Small Waters Education made great strides in 2025, thanks to our volunteers, board members and supporters. One of the ways we promote mutually beneficial relationships between humans and the rest of nature is by designing, planting and tending native gardens in community spaces. Since 2021, we have worked with the coalition Conversación de Conservación, reaching out to the Latino community along with the Friends of Hackmatack National Wildlife Refuge, The Land Conservancy of McHenry County , the Environmental Defenders of McHenry County, and the McHenry County Conservation District. Our role in this collaboration is to help lead the kids in the Youth and Family Center of McHenry County summer program in expanding the garden along the pond shore at Petersen Park in McHenry IL.

In another project with the Friends of Hackmatack and the Village of Richmond, we designed and led the planting of a Pocket Refuge at McConnell Park and trained a team of local volunteers in garden maintenance.

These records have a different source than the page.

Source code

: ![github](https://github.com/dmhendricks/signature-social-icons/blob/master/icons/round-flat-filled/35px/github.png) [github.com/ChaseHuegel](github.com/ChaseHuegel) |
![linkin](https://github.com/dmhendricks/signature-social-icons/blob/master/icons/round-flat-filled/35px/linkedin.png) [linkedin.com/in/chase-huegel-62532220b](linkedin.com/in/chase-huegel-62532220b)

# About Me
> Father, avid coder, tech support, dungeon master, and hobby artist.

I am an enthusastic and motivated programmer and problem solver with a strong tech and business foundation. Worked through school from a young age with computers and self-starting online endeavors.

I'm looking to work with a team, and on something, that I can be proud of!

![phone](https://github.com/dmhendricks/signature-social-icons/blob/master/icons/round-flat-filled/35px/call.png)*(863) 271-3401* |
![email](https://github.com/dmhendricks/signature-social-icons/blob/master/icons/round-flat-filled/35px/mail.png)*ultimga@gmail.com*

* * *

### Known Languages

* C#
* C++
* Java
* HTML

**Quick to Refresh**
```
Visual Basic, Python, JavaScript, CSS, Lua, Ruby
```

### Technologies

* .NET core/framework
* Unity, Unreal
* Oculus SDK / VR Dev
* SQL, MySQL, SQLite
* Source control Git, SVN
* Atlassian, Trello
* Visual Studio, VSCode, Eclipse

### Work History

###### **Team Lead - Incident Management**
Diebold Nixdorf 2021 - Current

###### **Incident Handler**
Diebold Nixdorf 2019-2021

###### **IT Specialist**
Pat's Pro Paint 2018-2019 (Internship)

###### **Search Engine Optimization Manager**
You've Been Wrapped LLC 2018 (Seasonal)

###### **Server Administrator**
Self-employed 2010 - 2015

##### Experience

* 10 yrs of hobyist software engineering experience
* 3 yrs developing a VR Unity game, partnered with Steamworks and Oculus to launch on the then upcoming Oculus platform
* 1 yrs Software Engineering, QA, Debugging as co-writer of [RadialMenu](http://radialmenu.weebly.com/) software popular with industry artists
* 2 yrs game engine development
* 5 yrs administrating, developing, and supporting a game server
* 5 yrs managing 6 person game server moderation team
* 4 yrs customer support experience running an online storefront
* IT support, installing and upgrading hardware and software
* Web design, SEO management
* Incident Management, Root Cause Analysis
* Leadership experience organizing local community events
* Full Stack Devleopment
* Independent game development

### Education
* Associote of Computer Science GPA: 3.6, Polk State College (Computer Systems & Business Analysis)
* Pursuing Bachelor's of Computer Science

Members of Northwestern Medicine’s Sustainability Council contacted Small Waters Education for advice on transforming some of the lawn at Woodstock Hospital to native plants. They chose an area next to the patio used by patients, staff and visitors, and we designed a garden and guided the planting by volunteers from the hospital. We also gave some advice for a planting along a walking path at McHenry Hospital. If these plantings are successful, their goal is to replace more lawn with natives.
Besides Northwestern Medicine, we provided consultation on native gardens for Harvard Diggins Library and Bull Valley Garden Club.
We continued to build the network of Neighbors Helping Pollinators, organizing teams of volunteers to take care of pollinator gardens at 4 schools that we helped plant over the past 10 years. Team members share skills in plant identification and best management practices, and take home extra plants and seeds for their own gardens.
As part of our efforts to help the schools to utilize these gardens as outdoor classrooms, we assisted 2nd and 6th graders at Harrison School in Wonder Lake in collecting seed to grow their own plants.

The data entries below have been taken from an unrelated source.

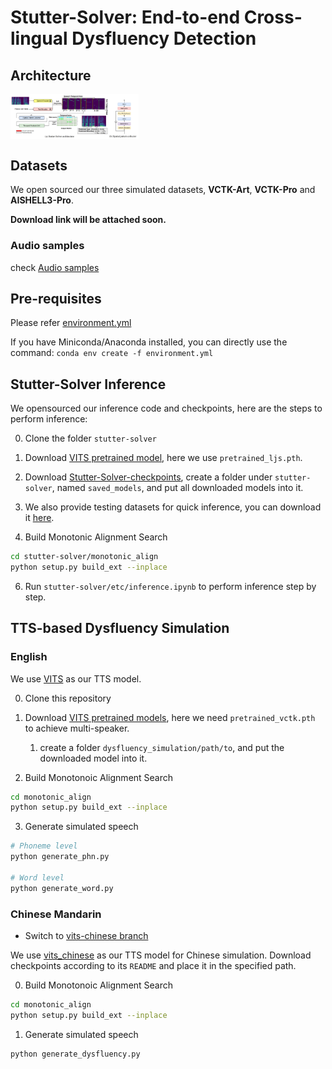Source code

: # Stutter-Solver: End-to-end Cross-lingual Dysfluency Detection

## Architecture
<img src="resources/architecture.png" alt="image-20240321090057059" style="zoom: 20%; display: block; margin-right: auto; margin-left: 0;" />


## Datasets
We open sourced our three simulated datasets, **VCTK-Art**, **VCTK-Pro** and **AISHELL3-Pro**. 

**Download link will be attached soon.**

### Audio samples

check [Audio samples](https://drive.google.com/drive/folders/1LhYGUhAzkCT7P6JEYTqSV10Yq9ryjb__?usp=sharing)

## Pre-requisites
Please refer [environment.yml](environment.yml)

If you have Miniconda/Anaconda installed, you can directly use the command: `conda env create -f environment.yml`


## Stutter-Solver Inference
We opensourced our inference code and checkpoints, here are the steps to perform inference:

0. Clone the folder `stutter-solver`

1. Download [VITS pretrained model](https://drive.google.com/drive/folders/1ksarh-cJf3F5eKJjLVWY0X1j1qsQqiS2), here we use `pretrained_ljs.pth`.

2. Download [Stutter-Solver-checkpoints](), create a folder under `stutter-solver`, named `saved_models`, and put all downloaded models into it.

3. We also provide testing datasets for quick inference, you can download it [here]().

4. Build Monotonic Alignment Search

```sh
cd stutter-solver/monotonic_align
python setup.py build_ext --inplace
```

6. Run `stutter-solver/etc/inference.ipynb` to perform inference step by step.


## TTS-based Dysfluency Simulation

### English
We use [VITS](https://github.com/jaywalnut310/vits) as our TTS model.

0. Clone this repository

0. Download [VITS pretrained models](https://drive.google.com/drive/folders/1ksarh-cJf3F5eKJjLVWY0X1j1qsQqiS2?usp=sharing), here we need `pretrained_vctk.pth` to achieve multi-speaker.
   1. create a folder `dysfluency_simulation/path/to`, and put the downloaded model into it.

0. Build Monotonoic Alignment Search
```sh
cd monotonic_align
python setup.py build_ext --inplace
```
3. Generate simulated speech
```sh
# Phoneme level
python generate_phn.py

# Word level
python generate_word.py
```

### Chinese Mandarin
* Switch to [vits-chinese branch](https://github.com/eureka235/Stutter-Solver/tree/vits-chinese)

We use [vits_chinese](https://github.com/PlayVoice/vits_chinese/tree/bert_vits_aishell3?tab=readme-ov-file) as our TTS model for Chinese simulation. Download checkpoints according to its `README` and place it in the specified path.

0. Build Monotonoic Alignment Search
```sh
cd monotonic_align
python setup.py build_ext --inplace
```
1. Generate simulated speech
```sh
python generate_dysfluency.py
```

Our volunteers processed and packaged seeds from these gardens and gave away hundreds of packs at conferences like the Great Seed Event and Green Living Expo.
For these efforts, Small Waters Education received a Tamarack award from Friends of Hackmatack National Wildlife Refuge at their annual meeting in November.

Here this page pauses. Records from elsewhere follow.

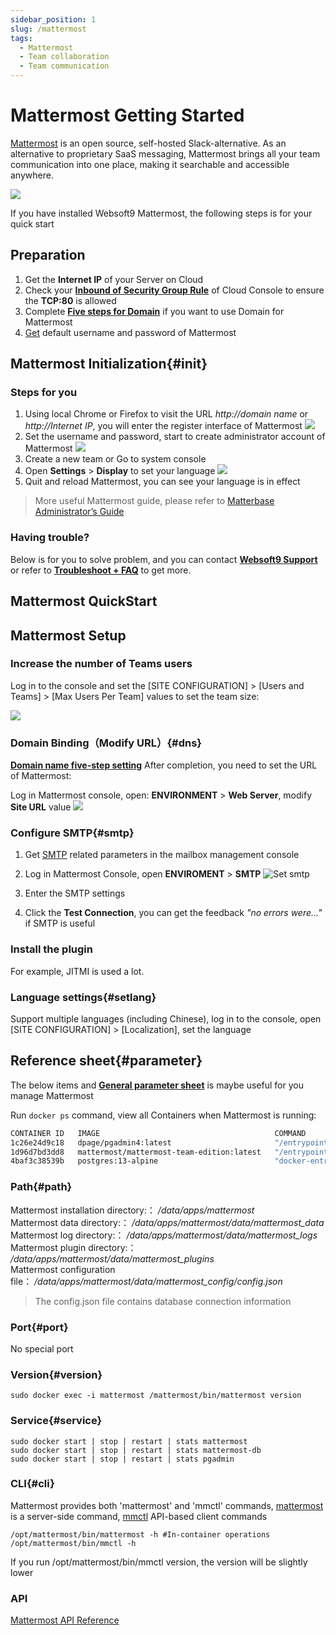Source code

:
 ```yaml
---
sidebar_position: 1
slug: /mattermost
tags:
  - Mattermost
  - Team collaboration
  - Team communication
---
```


# Mattermost Getting Started

[Mattermost](https://mattermost.com/) is an open source, self-hosted Slack-alternative. As an alternative to proprietary SaaS messaging, Mattermost brings all your team communication into one place, making it searchable and accessible anywhere.

![](https://ucarecdn.com/8cd90d9d-8902-4845-a15b-f4664e5fcfb3/-/format/auto/-/quality/lighter/-/max_icc_size/10/-/resize/1288x/)

If you have installed Websoft9 Mattermost, the following steps is for your quick start

## Preparation

1. Get the **Internet IP** of your Server on Cloud
2. Check your **[Inbound of Security Group Rule](./administrator/firewall#security)** of Cloud Console to ensure the **TCP:80** is allowed
3. Complete **[Five steps for Domain](./administrator/domain_step)** if you want to use Domain for Mattermost
4. [Get](./user/credentials) default username and password of Mattermost


## Mattermost Initialization{#init}

### Steps for you

1. Using local Chrome or Firefox to visit the URL *http://domain name* or *http://Internet IP*, you will enter the register interface of Mattermost
   ![](https://libs.websoft9.com/Websoft9/DocsPicture/en/mattermost/mattermost-install-websoft9.png)
2. Set the username and password, start to create administrator account of Mattermost
   ![](https://libs.websoft9.com/Websoft9/DocsPicture/en/mattermost/mattermost-createdaccount-websoft9.png)
3. Create a new team or Go to system console
4. Open **Settings** > **Display** to set your language
   ![](https://libs.websoft9.com/Websoft9/DocsPicture/en/mattermost/mattermost-display-websoft9.png)
5. Quit and reload Mattermost, you can see your language is in effect

> More useful Mattermost guide, please refer to [Matterbase Administrator’s Guide](https://docs.mattermost.com/guides/administrator.html)


### Having trouble?

Below is for you to solve problem, and you can contact **[Websoft9 Support](./helpdesk)** or refer to **[Troubleshoot + FAQ](./faq#setup)** to get more.  


## Mattermost QuickStart


## Mattermost Setup

### Increase the number of Teams users

Log in to the console and set the [SITE CONFIGURATION] > [Users and Teams] > [Max Users Per Team] values to set the team size:  

![](https://libs.websoft9.com/Websoft9/DocsPicture/en/mattermost/mattermost-maxusers-websoft9.png)

### Domain Binding（Modify URL）{#dns}

**[Domain name five-step setting](./administrator/domain_step)** After completion, you need to set the URL of Mattermost:

Log in Mattermost console, open: **ENVIRONMENT** > **Web Server**, modify **Site URL** value
   ![](https://libs.websoft9.com/Websoft9/DocsPicture/en/mattermost/mattermost-urlset-websoft9.png)


### Configure SMTP{#smtp}

1. Get [SMTP](./administrator/smtp) related parameters in the mailbox management console

2. Log in Mattermost Console, open **ENVIROMENT** > **SMTP**
   ![Set smtp](https://libs.websoft9.com/Websoft9/DocsPicture/en/mattermost/mattermost-smtpsendgrid-websoft9.png)

3. Enter the SMTP settings
   
4. Click the **Test Connection**, you can get the feedback *"no errors were..."* if SMTP is useful

### Install the plugin

For example, JITMI is used a lot.

### Language settings{#setlang}

Support multiple languages (including Chinese), log in to the console, open [SITE CONFIGURATION] > [Localization], set the language 

## Reference sheet{#parameter}

The below items and **[General parameter sheet](./administrator/parameter)** is maybe useful for you manage Mattermost


Run `docker ps` command, view all Containers when Mattermost is running:

```bash
CONTAINER ID   IMAGE                                       COMMAND                  CREATED             STATUS                       PORTS                                                                NAMES
1c26e24d9c18   dpage/pgadmin4:latest                       "/entrypoint.sh"         About an hour ago   Up About an hour             443/tcp, 0.0.0.0:9090->80/tcp, :::9090->80/tcp                       pgadmin
1d96d7bd3dd8   mattermost/mattermost-team-edition:latest   "/entrypoint.sh matt…"   About an hour ago   Up About an hour (healthy)   8067/tcp, 8074-8075/tcp, 0.0.0.0:9001->8065/tcp, :::9001->8065/tcp   mattermost
4baf3c38539b   postgres:13-alpine                          "docker-entrypoint.s…"   About an hour ago   Up About an hour             5432/tcp                                                             mattermost-db
```


### Path{#path}

Mattermost installation directory:： */data/apps/mattermost*  
Mattermost data directory:： */data/apps/mattermost/data/mattermost_data*  
Mattermost log directory:： */data/apps/mattermost/data/mattermost_logs*  
Mattermost plugin directory:： */data/apps/mattermost/data/mattermost_plugins*  
Mattermost configuration file： */data/apps/mattermost/data/mattermost_config/config.json*  

> The config.json file contains database connection information

### Port{#port}

No special port

### Version{#version}

```shell
sudo docker exec -i mattermost /mattermost/bin/mattermost version
```

### Service{#service}

```shell
sudo docker start | stop | restart | stats mattermost
sudo docker start | stop | restart | stats mattermost-db
sudo docker start | stop | restart | stats pgadmin
```

### CLI{#cli}

Mattermost provides both 'mattermost' and 'mmctl' commands, [mattermost](https://docs.mattermost.com/administration/command-line-tools.html) is a server-side command, [mmctl]( https://docs.mattermost.com/administration/mmctl-cli-tool.html) API-based client commands

```
/opt/mattermost/bin/mattermost -h #In-container operations
/opt/mattermost/bin/mmctl -h
```

If you run /opt/mattermost/bin/mmctl version, the version will be slightly lower

### API

[Mattermost API Reference](https://api.mattermost.com/)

Pollinator Week (June 16-22) was a big deal in McHenry County. Among the many activites, 11 local libraries hosted showings of “What’s the Rush?” a video about how we can save biodiversity in our own yards and neighborhoods. Small Waters Education donated plants for giveaways at these showings, donated books on the topic, and helped facilitate three of the showings.
Our Annual Gathering in April was a wonderful day of celebrating the Small Waters Education community. A diverse panel of local grassroots leaders shared their perspectives on building healthy resilience during challenging times.
We continued leading volunteers in saving biodiversity at the Alden Sedge Meadow Conservation District site. At our monthly restoration days, we removed invasive plants to allow native species to establish.

Our members staffed tables to reach out and educate visitors at these events: the Great Seed Event, the Natural Landscaping Seminar, McHenry County Libraries United event, Gardenfest, Green Living Expo, and Wild Ones Lake to Prairie Conference.
We hosted several Deep Ecology events, connecting our minds, hearts, bodies and spirits with the rest of the natural world. The Perihelion in January was a gathering on Zoom with a presentation by Michael Pierre Price, artist, mathematician, physicist and sacred pipe carrier. (Here is a link to the video of this fascinating conversation featuring his digital art.) The Aphelion in July was a drum circle in the oak savanna where we all created rhythms together and an ephemeral artwork with natural materials. We also facilitated drum circles in March and September.
Through all of these activities in 2025, Small Waters Education helped humans to participate more fully in the unfolding story of the land, taking our place as a keystone species in the ecosystem by helping it thrive.